Indeed, had Labour gained just a few more seats, May would not have been able to form a majority coalition at all, leading either to Corbyn being asked to form a government, or new elections being called. A key factor in enabling the Conservatives to cling to power, however, may have been Corbyn’s alienation of the Jewish vote.

Pre-election polling found that just 13 percent of British Jews planned to vote for Labour, largely due to concerns about Corbyn, whose associations with anti-Semites rattled many.
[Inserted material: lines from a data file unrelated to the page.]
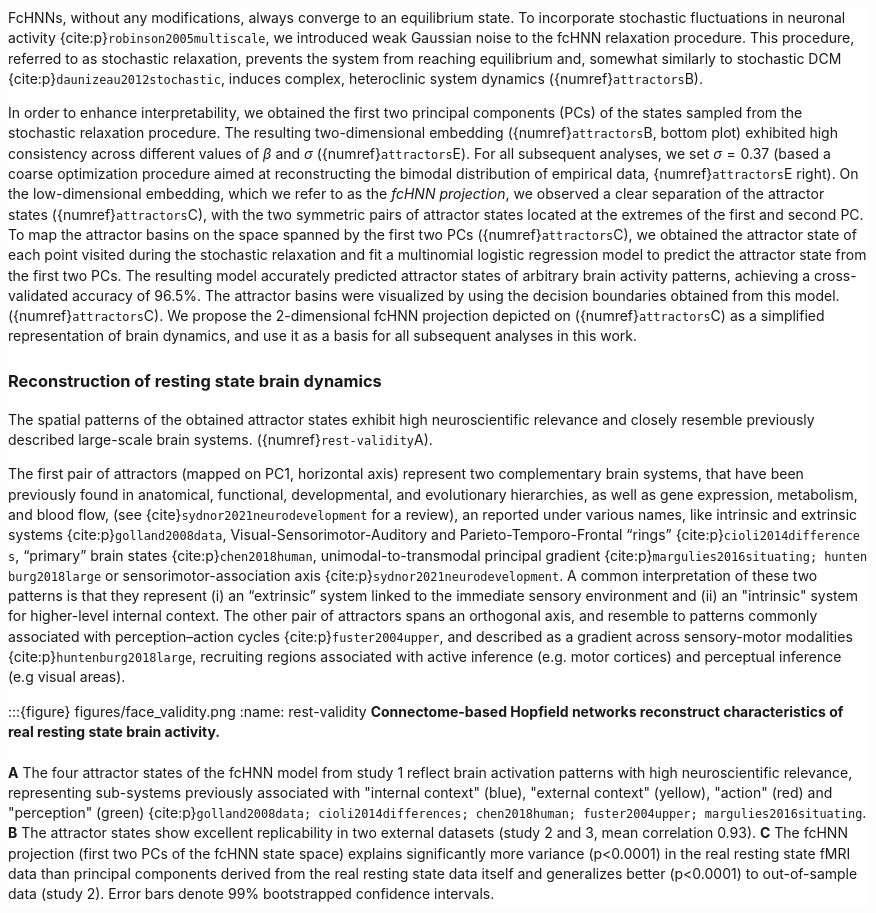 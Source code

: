FcHNNs, without any modifications, always converge to an equilibrium state.
To incorporate stochastic fluctuations in neuronal activity {cite:p}`robinson2005multiscale`, we introduced weak 
Gaussian noise to the fcHNN relaxation procedure. This procedure, referred to as stochastic relaxation, prevents the system from reaching equilibrium and, somewhat similarly to stochastic DCM {cite:p}`daunizeau2012stochastic`, induces complex, heteroclinic system dynamics ({numref}`attractors`B).

In order to enhance interpretability, we obtained the first two principal components (PCs) of the states sampled from the stochastic relaxation procedure.
The resulting two-dimensional embedding ({numref}`attractors`B, bottom plot) exhibited high consistency across different values of $\beta$ and $\sigma$ ({numref}`attractors`E).
For all subsequent analyses, we set $\sigma=0.37$ (based a coarse optimization procedure aimed at reconstructing the bimodal distribution of empirical data, {numref}`attractors`E right). On the low-dimensional embedding, which we refer to as the *fcHNN projection*, we observed a clear separation of the attractor states ({numref}`attractors`C), with the two symmetric pairs of attractor states located at the extremes of the first and second PC. 
To map the attractor basins on the space spanned by the first two PCs ({numref}`attractors`C), we obtained the attractor state of each point visited during the stochastic relaxation and fit a multinomial logistic regression model to predict the attractor state from the first two PCs. 
The resulting model accurately predicted attractor states of arbitrary brain activity patterns, achieving a cross-validated accuracy of 96.5%.
The attractor basins were visualized by using the decision boundaries obtained from this model. ({numref}`attractors`C). We propose the 2-dimensional fcHNN projection depicted on ({numref}`attractors`C) as a simplified representation of brain dynamics, and use it as a basis for all subsequent analyses in this work.

### Reconstruction of resting state brain dynamics

The spatial patterns of the obtained attractor states exhibit high neuroscientific relevance and closely resemble previously described large-scale brain systems. ({numref}`rest-validity`A). 

The first pair of attractors (mapped on PC1, horizontal axis) represent two complementary brain systems, that have been previously found in anatomical, functional, developmental, and evolutionary hierarchies, as well as gene expression, metabolism, and blood flow, (see {cite}`sydnor2021neurodevelopment` for a review), an reported under various names, like intrinsic and extrinsic systems {cite:p}`golland2008data`, Visual-Sensorimotor-Auditory and Parieto-Temporo-Frontal “rings” {cite:p}`cioli2014differences`, “primary” brain states {cite:p}`chen2018human`, unimodal-to-transmodal principal gradient {cite:p}`margulies2016situating; huntenburg2018large` or sensorimotor-association axis {cite:p}`sydnor2021neurodevelopment`. 
A common interpretation of these two patterns is that they represent (i) an “extrinsic” system linked to the immediate sensory environment and (ii) an "intrinsic" system for higher-level internal context.
The other pair of attractors spans an orthogonal axis, and resemble to patterns commonly associated with perception–action cycles {cite:p}`fuster2004upper`, and described as a gradient across sensory-motor modalities {cite:p}`huntenburg2018large`, recruiting regions associated with active inference (e.g. motor cortices) and perceptual inference (e.g visual areas).

:::{figure} figures/face_validity.png 
:name: rest-validity
**Connectome-based Hopfield networks reconstruct characteristics of real resting state brain activity.**<br/><br/>
**A** The four attractor states of the fcHNN model from study 1 reflect brain activation 
patterns with high neuroscientific relevance, representing sub-systems previously associated with "internal context"
(blue), "external context" (yellow), "action" (red) and "perception" (green)
{cite:p}`golland2008data; cioli2014differences; chen2018human; fuster2004upper; margulies2016situating`.
**B** The attractor states show excellent replicability in two external datasets (study 2 and 3, mean correlation 0.93). 
**C** The fcHNN projection (first two PCs of the fcHNN state space) explains significantly more variance (p<0.0001) in the real 
resting state fMRI data than principal components derived from the real resting state data itself and generalizes 
better (p<0.0001) to out-of-sample data (study 2). Error bars denote 99% bootstrapped confidence intervals.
This ultimately came back to haunt Corbyn, as Labour lost the so-called London “Bagel Belt”—even as the rest of the capital swung Labour—preventing the party from taking enough seats to deny May a coalition majority with DUP. To take one example, even as broader London swung 9.4 percent to Labour, in Finchley and Golders Green, Britain’s most Jewish constituency, Tory MP Mike Freer was reelected thanks to just a 4.1 percent Labour swing. (Throwing another ironic wrinkle into the mix, Bard College’s Walter Russell Mead notes that the newly empowered DUP, the kingmaker of Britain’s likely coalition, may be the most staunchly Zionist party in the United Kingdom.)

The upshot: If Corbyn can finally show that he is serious about cracking down on anti-Semitism to win back some of Labour’s erstwhile Jewish supporters, he might be well on his way to 10 Downing Street.